Israel successfully launches its first moon lander
25 Feb 2019
Israel on Friday successfully launched its first spacecraft designed to land on the moon, from the Kennedy Space Center in the United States, early on Friday, Israeli officials said.
The dishwasher-size lander, named Beresheet, or Genesis in Hebrew, was launched at 8:45 p.m. local time on Thursday (0145 GMT Friday) aboard a SpaceX Falcon 9 rocket.
Israel Aerospace Industries (IAI), which has been monitoring the orbit, said it has been verified and Beresheet will start its journey to the moon.
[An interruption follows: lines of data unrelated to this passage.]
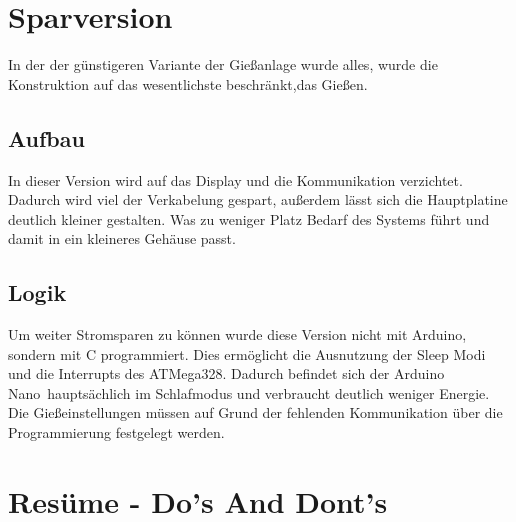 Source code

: \documentclass[]{IEEEtran}
\begin{document}
	
	
\section{Sparversion}
	In der der günstigeren Variante der Gießanlage wurde alles, wurde die Konstruktion auf das wesentlichste beschränkt,das Gießen.
	
	\subsection{Aufbau}
	In dieser Version wird auf das Display und die Kommunikation verzichtet.
	Dadurch wird viel der Verkabelung gespart, außerdem lässt sich die Hauptplatine deutlich kleiner gestalten.
	Was zu weniger Platz Bedarf des Systems führt und damit in ein kleineres Gehäuse passt.
	\subsection{Logik}
	Um weiter Stromsparen zu können wurde diese Version nicht mit Arduino, sondern mit C programmiert.
	Dies ermöglicht die Ausnutzung der Sleep Modi und die Interrupts des ATMega328. 
	Dadurch befindet sich der \glqq Arduino Nano\grqq \ hauptsächlich im Schlafmodus und verbraucht deutlich weniger Energie.
	Die Gießeinstellungen müssen auf Grund der fehlenden Kommunikation über die Programmierung festgelegt werden.
	  
	
	\section{Resüme - Do's And Dont's}	
\end{document}
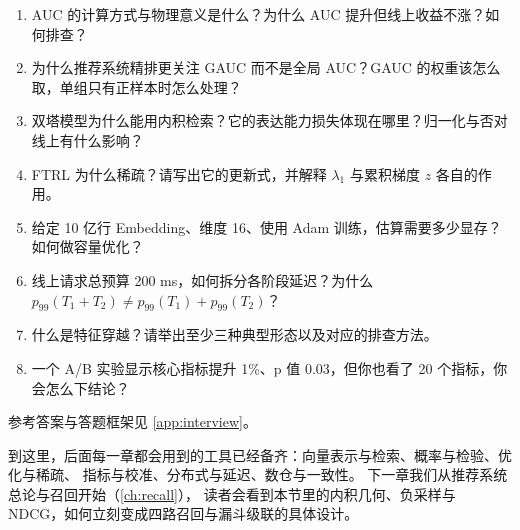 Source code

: \begin{interview}[本章对应的面试题]
\begin{enumerate}
  \item AUC 的计算方式与物理意义是什么？为什么 AUC 提升但线上收益不涨？如何排查？
  \item 为什么推荐系统精排更关注 GAUC 而不是全局 AUC？GAUC 的权重该怎么取，单组只有正样本时怎么处理？
  \item 双塔模型为什么能用内积检索？它的表达能力损失体现在哪里？归一化与否对线上有什么影响？
  \item FTRL 为什么稀疏？请写出它的更新式，并解释 $\lambda_1$ 与累积梯度 $z$ 各自的作用。
  \item 给定 10 亿行 Embedding、维度 16、使用 Adam 训练，估算需要多少显存？如何做容量优化？
  \item 线上请求总预算 200 ms，如何拆分各阶段延迟？为什么 $p_{99}(T_1+T_2) \ne p_{99}(T_1) + p_{99}(T_2)$？
  \item 什么是特征穿越？请举出至少三种典型形态以及对应的排查方法。
  \item 一个 A/B 实验显示核心指标提升 1\%、p 值 0.03，但你也看了 20 个指标，你会怎么下结论？
\end{enumerate}
参考答案与答题框架见 \cref{app:interview}。
\end{interview}

到这里，后面每一章都会用到的工具已经备齐：向量表示与检索、概率与检验、优化与稀疏、
指标与校准、分布式与延迟、数仓与一致性。
下一章我们从推荐系统总论与召回开始（\cref{ch:recall}），
读者会看到本节里的内积几何、负采样与 NDCG，如何立刻变成四路召回与漏斗级联的具体设计。
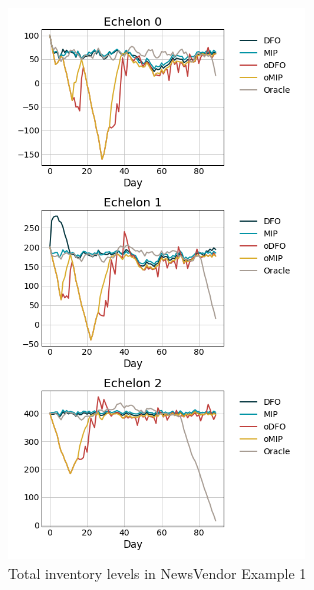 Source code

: \documentclass[12pt]{article}
\begin{document}
\begin{figure}[!htbp]
    \centering
    \includegraphics[width=0.7\textwidth]{NewsVendor_Backlog_inventory.png}
    \caption{Total inventory levels in NewsVendor Example 1}
    \label{fig:NV_backlog_inv}
\end{figure}
\end{document}
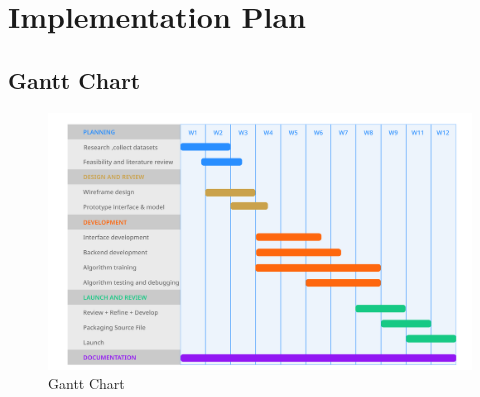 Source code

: \chapter {Implementation Plan}
\section{Gantt Chart}
\begin{figure}[H]
        \includegraphics[width=150mm, left]{./img/gantt_chart.png}
\caption{Gantt Chart}
\end{figure}
\clearpage
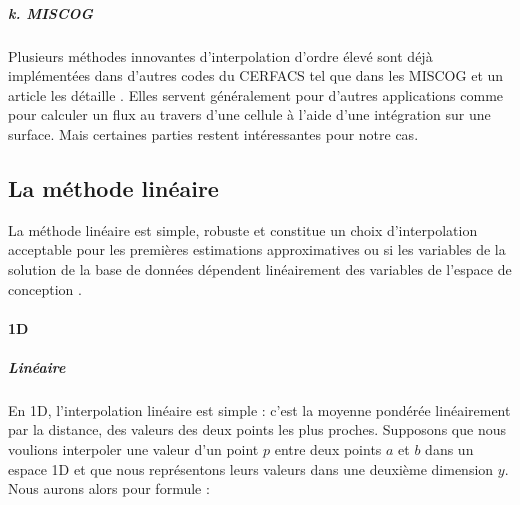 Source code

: \subparagraph{k. MISCOG}

\phantom{----}

Plusieurs méthodes innovantes d'interpolation d'ordre élevé sont déjà implémentées dans d'autres codes du CERFACS tel que dans les \ac{MISCOG} et un article les détaille \cite{laborderie2018}. Elles servent généralement pour d'autres applications comme pour calculer un flux au travers d'une cellule \cite{alexis} à l'aide d'une intégration sur une surface. Mais certaines parties restent intéressantes pour notre cas.


\newpage


\subsection{La méthode linéaire}
La méthode linéaire est simple, robuste et constitue un choix d'interpolation acceptable pour les premières estimations approximatives ou si les variables de la solution de la base de données dépendent linéairement des variables de l'espace de conception \cite{palmer2009}.


\paragraph{1D}
\vspace{-0.5cm}
\subparagraph{Linéaire}
En 1D, l'interpolation linéaire est simple \cite{fluidssengineer, palmer2009}: c'est la moyenne pondérée linéairement par la distance, des valeurs des deux points les plus proches.
Supposons que nous voulions interpoler une valeur d'un point \( p \) entre deux points \( a \) et \( b \) dans un espace 1D
et que nous représentons leurs valeurs dans une deuxième dimension \( y \).
Nous aurons alors pour formule :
Initial data was received in the control room in Yehud, the spacecraft's legs deployed as planned and Beresheet started in-orbit tests while cruising to the moon. After all sub-systems are tests, Beresheet will start its first maneuver and circling the Earth within nine hours.
"The successful launch positions Israel on the map. History has been made. We look forward to an amazing 7-week journey that will mark yet another historic even. We cross our fingers for Beresheet. Thank you to the amazing teams if SpaceIL and IAI. Israel is now on the space map," Morris Kahn, president of SpaceIL, IAI’s partner in the mission, said.
"We arrived at the launch with a fully tested spacecraft on its way for a highly challenging mission. I am proud of SpaceIL and IAI teams who made this accomplishment possible with professional work, perseverance and collaboration, if everything goes well, the spacecraft will enter a cruising orbit around Earth within an hour from the launch. In the next two months, Beresheet will continue its challenging journey until it lands on the moon," Ido Antebi, CEO of the SpaceIL NGO, stated.
SpaceIL is an Israeli organisation, established in 2011, which is competing in the Google Lunar X Prize (GLXP) to land a spacecraft on the Moon.
The Beresheet mission includes plans to measure the Moon's local magnetic field to help understand how it formed, and also carries a digital "time capsule". Beresheet would be the first Israeli spacecraft to travel beyond Earth orbit and the first private lander on the Moon. Israel would also become the fourth country, after the Soviet Union, United States, and China, to land a spacecraft on the Moon.